# Filing for divorce



## Pralix (Dec 8, 2001)

I am "decomissioning" my DSR6000 for now and would like to take the 80 gig drive I added out. I t was originally a single drive system. I performed a full system reset and everything is back to defaults. All the instructions I have found involve a backup. I don't need one. Is there an easy way to divorce these drives?


----------



## funtoupgrade (Mar 15, 2005)

Nope. You must restore from a good image to the one drive that will remain.


----------



## Diana Collins (Aug 21, 2002)

You need to do a "minimal" backup (the "don't preserve recordings" option in the Hinsdale guide) and then restore that backup. The minimal backup divorces the drives.


----------



## Pralix (Dec 8, 2001)

Thanks for the info. The divorce was granted last night.


----------



## tomm1079 (May 10, 2005)

Pralix said:


> I am "decomissioning" my DSR6000 for now and would like to take the 80 gig drive I added out. I t was originally a single drive system. I performed a full system reset and everything is back to defaults. All the instructions I have found involve a backup. I don't need one. Is there an easy way to divorce these drives?

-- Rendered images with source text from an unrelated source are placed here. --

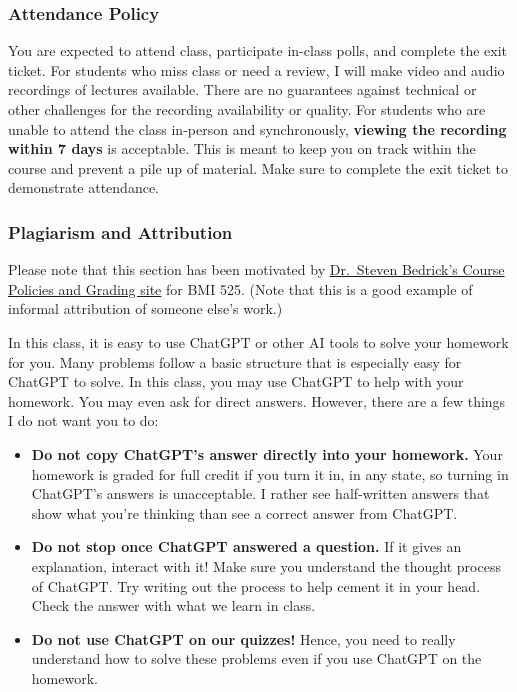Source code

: \documentclass[
  letterpaper,
  DIV=11,
  numbers=noendperiod]{scrartcl}
\begin{document}
\hypertarget{attendance-policy}{%
\subsubsection{Attendance Policy}\label{attendance-policy}}

You are expected to attend class, participate in-class polls, and
complete the exit ticket. For students who miss class or need a review,
I will make video and audio recordings of lectures available. There are
no guarantees against technical or other challenges for the recording
availability or quality. For students who are unable to attend the class
in-person and synchronously, \textbf{viewing the recording within 7
days} is acceptable. This is meant to keep you on track within the
course and prevent a pile up of material. Make sure to complete the exit
ticket to demonstrate attendance.

\hypertarget{plagiarism-and-attribution}{%
\subsubsection{Plagiarism and
Attribution}\label{plagiarism-and-attribution}}

Please note that this section has been motivated by
\href{https://dmice.ohsu.edu/bedricks/courses/bmi525/policies.html}{Dr.~Steven
Bedrick's Course Policies and Grading site} for BMI 525. (Note that this
is a good example of informal attribution of someone else's work.)

In this class, it is easy to use ChatGPT or other AI tools to solve your
homework for you. Many problems follow a basic structure that is
especially easy for ChatGPT to solve. In this class, you may use ChatGPT
to help with your homework. You may even ask for direct answers.
However, there are a few things I do not want you to do:

\begin{itemize}
\item
  \textbf{Do not copy ChatGPT's answer directly into your homework.}
  Your homework is graded for full credit if you turn it in, in any
  state, so turning in ChatGPT's answers is unacceptable. I rather see
  half-written answers that show what you're thinking than see a correct
  answer from ChatGPT.
\item
  \textbf{Do not stop once ChatGPT answered a question.} If it gives an
  explanation, interact with it! Make sure you understand the thought
  process of ChatGPT. Try writing out the process to help cement it in
  your head. Check the answer with what we learn in class.
\item
  \textbf{Do not use ChatGPT on our quizzes!} Hence, you need to really
  understand how to solve these problems even if you use ChatGPT on the
  homework.
\end{itemize}
\end{document}
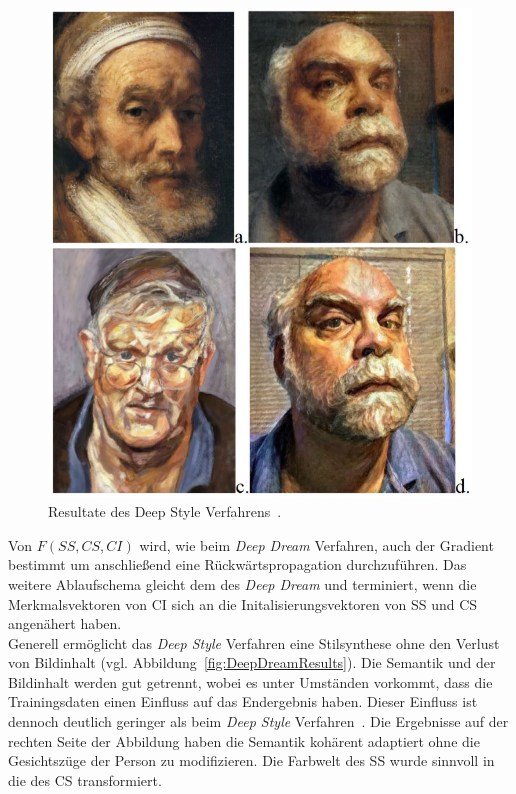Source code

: \documentclass[times, 11pt,twocolumn]{article}
\begin{document}
\begin{figure}
	\flushleft
	\includegraphics[width=\columnwidth]{Bilder/DeepStyleResults.JPG}
	\caption{Resultate des Deep Style Verfahrens~\cite{McCaigDG16}.}
	\label{fig:DeepStyleResults}
\end{figure}
Von $F(SS,CS,CI)$ wird, wie beim \textit{Deep Dream} Verfahren, auch der Gradient bestimmt um anschließend eine Rückwärtspropagation durchzuführen. Das weitere Ablaufschema gleicht dem des \textit{Deep Dream} und terminiert, wenn die Merkmalsvektoren von CI sich an die Initalisierungsvektoren von SS und CS angenähert haben.\\

Generell ermöglicht das \textit{Deep Style} Verfahren eine Stilsynthese ohne den Verlust von Bildinhalt (vgl. Abbildung~\ref{fig:DeepDreamResults}). Die Semantik und der Bildinhalt werden gut getrennt, wobei es unter Umständen vorkommt, dass die Trainingsdaten einen Einfluss auf das Endergebnis haben. Dieser Einfluss ist dennoch deutlich geringer als beim \textit{Deep Style} Verfahren~\cite{McCaigDG16}. Die Ergebnisse auf der rechten Seite der Abbildung haben die Semantik kohärent adaptiert ohne die Gesichtszüge der Person zu modifizieren. Die Farbwelt des SS wurde sinnvoll in die des CS transformiert. 
\end{document}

and i figured this thread you where going to say "my wife is trying to take the tivo...should i put up a fight or get a new one. I really want to keep all my thumbs up and down"


----------



## Tracy RainH2o (Nov 18, 2005)

Pralix said:


> Thanks for the info. The divorce was granted last night.


I hate it when relationships don't work out.  
When dealing with a Tivo, it is for the best.


----------